◆ Collected data
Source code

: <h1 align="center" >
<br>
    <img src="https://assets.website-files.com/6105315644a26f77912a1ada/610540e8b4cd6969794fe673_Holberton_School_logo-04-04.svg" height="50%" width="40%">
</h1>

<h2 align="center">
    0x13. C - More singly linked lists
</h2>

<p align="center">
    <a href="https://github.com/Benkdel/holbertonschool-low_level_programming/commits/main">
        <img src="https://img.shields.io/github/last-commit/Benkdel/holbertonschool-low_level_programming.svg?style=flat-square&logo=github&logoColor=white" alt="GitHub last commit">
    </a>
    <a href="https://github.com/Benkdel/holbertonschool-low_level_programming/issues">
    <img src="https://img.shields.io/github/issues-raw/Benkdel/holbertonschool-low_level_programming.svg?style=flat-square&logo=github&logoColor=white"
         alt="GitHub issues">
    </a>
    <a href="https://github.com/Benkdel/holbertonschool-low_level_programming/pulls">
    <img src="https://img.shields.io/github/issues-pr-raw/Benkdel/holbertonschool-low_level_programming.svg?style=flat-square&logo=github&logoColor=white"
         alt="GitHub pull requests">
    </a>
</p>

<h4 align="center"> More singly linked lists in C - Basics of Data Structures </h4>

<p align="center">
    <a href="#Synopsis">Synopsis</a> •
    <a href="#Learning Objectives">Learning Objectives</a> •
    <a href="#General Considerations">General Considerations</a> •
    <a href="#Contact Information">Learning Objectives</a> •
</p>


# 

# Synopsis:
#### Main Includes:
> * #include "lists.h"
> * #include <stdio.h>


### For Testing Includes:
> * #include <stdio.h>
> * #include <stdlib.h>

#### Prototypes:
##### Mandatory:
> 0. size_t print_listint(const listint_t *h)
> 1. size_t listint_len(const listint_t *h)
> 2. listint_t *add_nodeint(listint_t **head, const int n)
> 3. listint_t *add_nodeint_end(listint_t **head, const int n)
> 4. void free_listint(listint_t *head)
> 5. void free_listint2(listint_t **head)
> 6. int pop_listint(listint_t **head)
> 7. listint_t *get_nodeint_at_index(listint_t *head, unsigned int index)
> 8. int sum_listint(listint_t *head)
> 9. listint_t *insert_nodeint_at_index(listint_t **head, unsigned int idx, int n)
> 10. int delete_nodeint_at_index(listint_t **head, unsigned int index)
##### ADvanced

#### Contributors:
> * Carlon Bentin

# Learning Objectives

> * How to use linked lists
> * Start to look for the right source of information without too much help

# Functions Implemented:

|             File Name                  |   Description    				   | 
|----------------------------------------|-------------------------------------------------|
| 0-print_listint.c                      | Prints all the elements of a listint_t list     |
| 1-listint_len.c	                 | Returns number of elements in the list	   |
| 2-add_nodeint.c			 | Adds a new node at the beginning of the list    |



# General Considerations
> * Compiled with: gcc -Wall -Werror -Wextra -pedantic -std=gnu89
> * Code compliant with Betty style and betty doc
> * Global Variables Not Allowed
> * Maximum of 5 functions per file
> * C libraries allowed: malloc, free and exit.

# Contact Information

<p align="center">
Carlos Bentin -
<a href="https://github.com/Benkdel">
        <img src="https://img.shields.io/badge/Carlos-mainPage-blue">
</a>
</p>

◆ Exercise description
Restate the data above in full, keeping every word as it is.

◆ Answer space
Source code

: <h1 align="center" >
<br>
    <img src="https://assets.website-files.com/6105315644a26f77912a1ada/610540e8b4cd6969794fe673_Holberton_School_logo-04-04.svg" height="50%" width="40%">
</h1>

<h2 align="center">
    0x13. C - More singly linked lists
</h2>

<p align="center">
    <a href="https://github.com/Benkdel/holbertonschool-low_level_programming/commits/main">
        <img src="https://img.shields.io/github/last-commit/Benkdel/holbertonschool-low_level_programming.svg?style=flat-square&logo=github&logoColor=white" alt="GitHub last commit">
    </a>
    <a href="https://github.com/Benkdel/holbertonschool-low_level_programming/issues">
    <img src="https://img.shields.io/github/issues-raw/Benkdel/holbertonschool-low_level_programming.svg?style=flat-square&logo=github&logoColor=white"
         alt="GitHub issues">
    </a>
    <a href="https://github.com/Benkdel/holbertonschool-low_level_programming/pulls">
    <img src="https://img.shields.io/github/issues-pr-raw/Benkdel/holbertonschool-low_level_programming.svg?style=flat-square&logo=github&logoColor=white"
         alt="GitHub pull requests">
    </a>
</p>

<h4 align="center"> More singly linked lists in C - Basics of Data Structures </h4>

<p align="center">
    <a href="#Synopsis">Synopsis</a> •
    <a href="#Learning Objectives">Learning Objectives</a> •
    <a href="#General Considerations">General Considerations</a> •
    <a href="#Contact Information">Learning Objectives</a> •
</p>


# 

# Synopsis:
#### Main Includes:
> * #include "lists.h"
> * #include <stdio.h>


### For Testing Includes:
> * #include <stdio.h>
> * #include <stdlib.h>

#### Prototypes:
##### Mandatory:
> 0. size_t print_listint(const listint_t *h)
> 1. size_t listint_len(const listint_t *h)
> 2. listint_t *add_nodeint(listint_t **head, const int n)
> 3. listint_t *add_nodeint_end(listint_t **head, const int n)
> 4. void free_listint(listint_t *head)
> 5. void free_listint2(listint_t **head)
> 6. int pop_listint(listint_t **head)
> 7. listint_t *get_nodeint_at_index(listint_t *head, unsigned int index)
> 8. int sum_listint(listint_t *head)
> 9. listint_t *insert_nodeint_at_index(listint_t **head, unsigned int idx, int n)
> 10. int delete_nodeint_at_index(listint_t **head, unsigned int index)
##### ADvanced

#### Contributors:
> * Carlon Bentin

# Learning Objectives

> * How to use linked lists
> * Start to look for the right source of information without too much help

# Functions Implemented:

|             File Name                  |   Description    				   | 
|----------------------------------------|-------------------------------------------------|
| 0-print_listint.c                      | Prints all the elements of a listint_t list     |
| 1-listint_len.c	                 | Returns number of elements in the list	   |
| 2-add_nodeint.c			 | Adds a new node at the beginning of the list    |



# General Considerations
> * Compiled with: gcc -Wall -Werror -Wextra -pedantic -std=gnu89
> * Code compliant with Betty style and betty doc
> * Global Variables Not Allowed
> * Maximum of 5 functions per file
> * C libraries allowed: malloc, free and exit.

# Contact Information

<p align="center">
Carlos Bentin -
<a href="https://github.com/Benkdel">
        <img src="https://img.shields.io/badge/Carlos-mainPage-blue">
</a>
</p>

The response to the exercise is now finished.